# Jay Williams to Philly?



## Ras (Jul 25, 2005)

Link 

I didn't see this coming, but am very pleased to see so. I think him and Iguodala could form quite a tandem, assuming he comes back and his play isn't too hindered.


----------



## DieSlow69 (Apr 18, 2005)

Williams had a strong workout with his hometown Nets, and you could tell he wanted to play there. But Philadelphia won’t be far from his family, and even if Allen Iverson doesn’t get dealt – *we keep hearing he won’t* – Williams has a very good chance to become the No. 2 point guard in Philly when the season begins.

Don't wanna turn this into an A.I. trade thread...But I was glad to hear that for what its worth :biggrin: ......


I like Jay Williams though....I hope he fully recovers this could be a blessing in disquise(sp)


----------



## Noob (Jan 21, 2006)

I'd be happy to see him here. If he fully recovers from his injury he could be a good 2nd point guard for us and would be a nice addition to the bench.


----------



## BEEZ (Jun 12, 2002)

I'll wait till hes signed


----------



## BEEZ (Jun 12, 2002)

http://www.basketballboards.net/forum/showthread.php?t=285793


----------



## Coatesvillain (Jul 17, 2002)

I guess this was a false rumor. Not signed, not on any summer league team.. does this mean Jay Williams was not ready? I mean, I highly doubt that anyone would be willing to give anything considerable to him without seeing him play in actual (albeit summer league) games.

I mean, I think at most he'd probably be looking at Flip Murray money.


----------



## TheBigLead (Jul 16, 2006)

Have a feeling he didn't pass his physical.

What else could it be? 

Run a google news on him ... NOTHING in the papers in quite some time. Something happened, and it's not being reported. And that sucks, cause we were pulling for JW.

www.thebiglead.com


----------



## Coatesvillain (Jul 17, 2002)

Well there's a rumor from another board that it's because he's waiting to see what happens with Iverson. With the Sixers just re-signing Willie Green, having Kevin Ollie, and Louis Williams along with AI, he might be better off going somewhere where there's not as much competition for minutes.

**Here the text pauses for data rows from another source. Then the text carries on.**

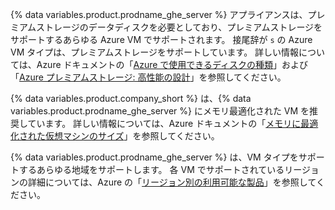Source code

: {% data variables.product.prodname_ghe_server %} アプライアンスは、プレミアムストレージのデータディスクを必要としており、プレミアムストレージをサポートするあらゆる Azure VM でサポートされます。 接尾辞が `s` の Azure VM タイプは、プレミアムストレージをサポートしています。 詳しい情報については、Azure ドキュメントの「[Azure で使用できるディスクの種類](https://docs.microsoft.com/en-us/azure/virtual-machines/disks-types#premium-ssd)」および「[Azure プレミアムストレージ: 高性能の設計](https://docs.microsoft.com/en-us/azure/virtual-machines/premium-storage-performance)」を参照してください。

{% data variables.product.company_short %} は、{% data variables.product.prodname_ghe_server %} にメモリ最適化された VM を推奨しています。 詳しい情報については、Azure ドキュメントの「[メモリに最適化された仮想マシンのサイズ](https://docs.microsoft.com/en-us/azure/virtual-machines/sizes-memory)」を参照してください。

{% data variables.product.prodname_ghe_server %} は、VM タイプをサポートするあらゆる地域をサポートします。 各 VM でサポートされているリージョンの詳細については、Azure の「[リージョン別の利用可能な製品](https://azure.microsoft.com/regions/services/)」を参照してください。
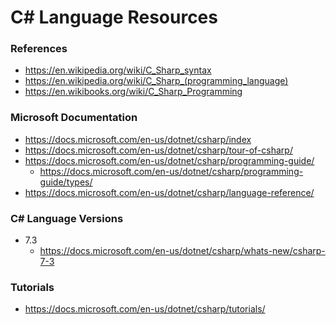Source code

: 
C# Language Resources
====


### References
* https://en.wikipedia.org/wiki/C_Sharp_syntax
* https://en.wikipedia.org/wiki/C_Sharp_(programming_language)
* https://en.wikibooks.org/wiki/C_Sharp_Programming


### Microsoft Documentation
* https://docs.microsoft.com/en-us/dotnet/csharp/index
* https://docs.microsoft.com/en-us/dotnet/csharp/tour-of-csharp/
* https://docs.microsoft.com/en-us/dotnet/csharp/programming-guide/
  * https://docs.microsoft.com/en-us/dotnet/csharp/programming-guide/types/
* https://docs.microsoft.com/en-us/dotnet/csharp/language-reference/


### C# Language Versions
* 7.3
  * https://docs.microsoft.com/en-us/dotnet/csharp/whats-new/csharp-7-3



### Tutorials
* https://docs.microsoft.com/en-us/dotnet/csharp/tutorials/


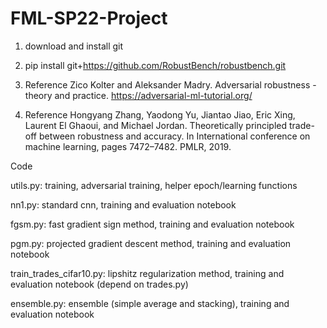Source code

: # FML-SP22-Project

1. download and install git

2. pip install git+https://github.com/RobustBench/robustbench.git

3. Reference Zico Kolter and Aleksander Madry. Adversarial robustness - theory and practice. https://adversarial-ml-tutorial.org/

4. Reference Hongyang Zhang, Yaodong Yu, Jiantao Jiao, Eric Xing, Laurent El Ghaoui, and Michael Jordan. Theoretically principled trade-off between robustness and accuracy. In International conference on machine learning, pages 7472–7482. PMLR, 2019.


Code

utils.py: training, adversarial training, helper epoch/learning functions

nn1.py: standard cnn, training and evaluation notebook

fgsm.py: fast gradient sign method, training and evaluation notebook

pgm.py: projected gradient descent method, training and evaluation notebook

train_trades_cifar10.py: lipshitz regularization method, training and evaluation notebook (depend on trades.py)

ensemble.py: ensemble (simple average and stacking), training and evaluation notebook





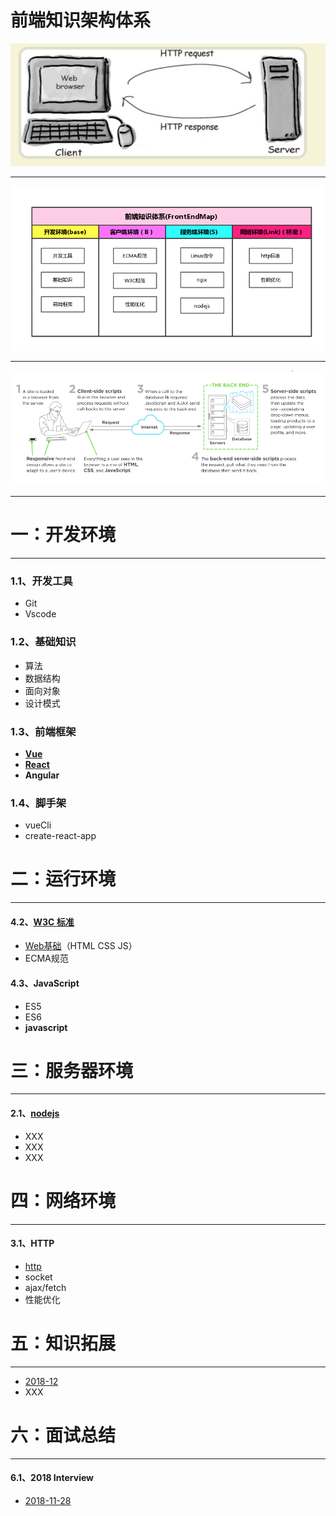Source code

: # 前端知识架构体系

![](gitbook/assets/import222.png)

---

![](gitbook/assets/1.png)

---

![](gitbook/assets/22.png)

---

# 一：开发环境

---

### 1.1、开发工具

* Git
* Vscode

### 1.2、基础知识

* 算法
* 数据结构
* 面向对象
* 设计模式

### 1.3、前端框架

* [**Vue**](https://zhouxianfei.gitbooks.io/vue/content/)
* [**React**](https://zhouxianfei.gitbooks.io/react/content/)
* **Angular**

### 1.4、脚手架

* vueCli
* create-react-app

# 二：运行环境

---

#### 4.2、[W3C 标准](https://zhouxianfei.gitbooks.io/w3c/content/)

* [Web基础](https://zhouxianfei.gitbooks.io/webbasic/content/)（HTML CSS JS）
* ECMA规范

#### 4.3、JavaScript

* ES5
* ES6
* **javascript**

# 三：服务器环境

---

#### 2.1、[nodejs](https://zhouxianfei.gitbooks.io/nodejs/content/)

* XXX
* XXX
* XXX

# **四：网络环境**

---

#### 3.1、HTTP

* [http](https://zhouxianfei.gitbooks.io/network/content/)
* socket
* ajax/fetch
* 性能优化

# 五：知识拓展

---

* [2018-12](https://zhouxianfei.gitbooks.io/knowledge/content/)
* XXX

# 六：面试总结

---

#### 6.1、2018  Interview

* [2018-11-28](https://zhouxianfei.gitbooks.io/resume-front/content/)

That being said, he'd definitely be the second best PG on this team.


----------



## Coatesvillain (Jul 17, 2002)

> DURHAM - The year 2006 may belong to Jason Williams. That's hard to fathom considering the former Duke basketball star nearly lost his life in a motorcycle accident three years ago. He was left with a broken pelvis, a mangled left knee and nerve damage in his left leg. He also lost his NBA career.
> 
> Now Williams, 24, is ready to reclaim it. After a slow recovery, the 2002 consensus college player of the year worked out for 10 NBA teams last month. He said Monday he's waiting on two teams.
> 
> ...


LINK


----------



## BEEZ (Jun 12, 2002)

meaning hes not ready


----------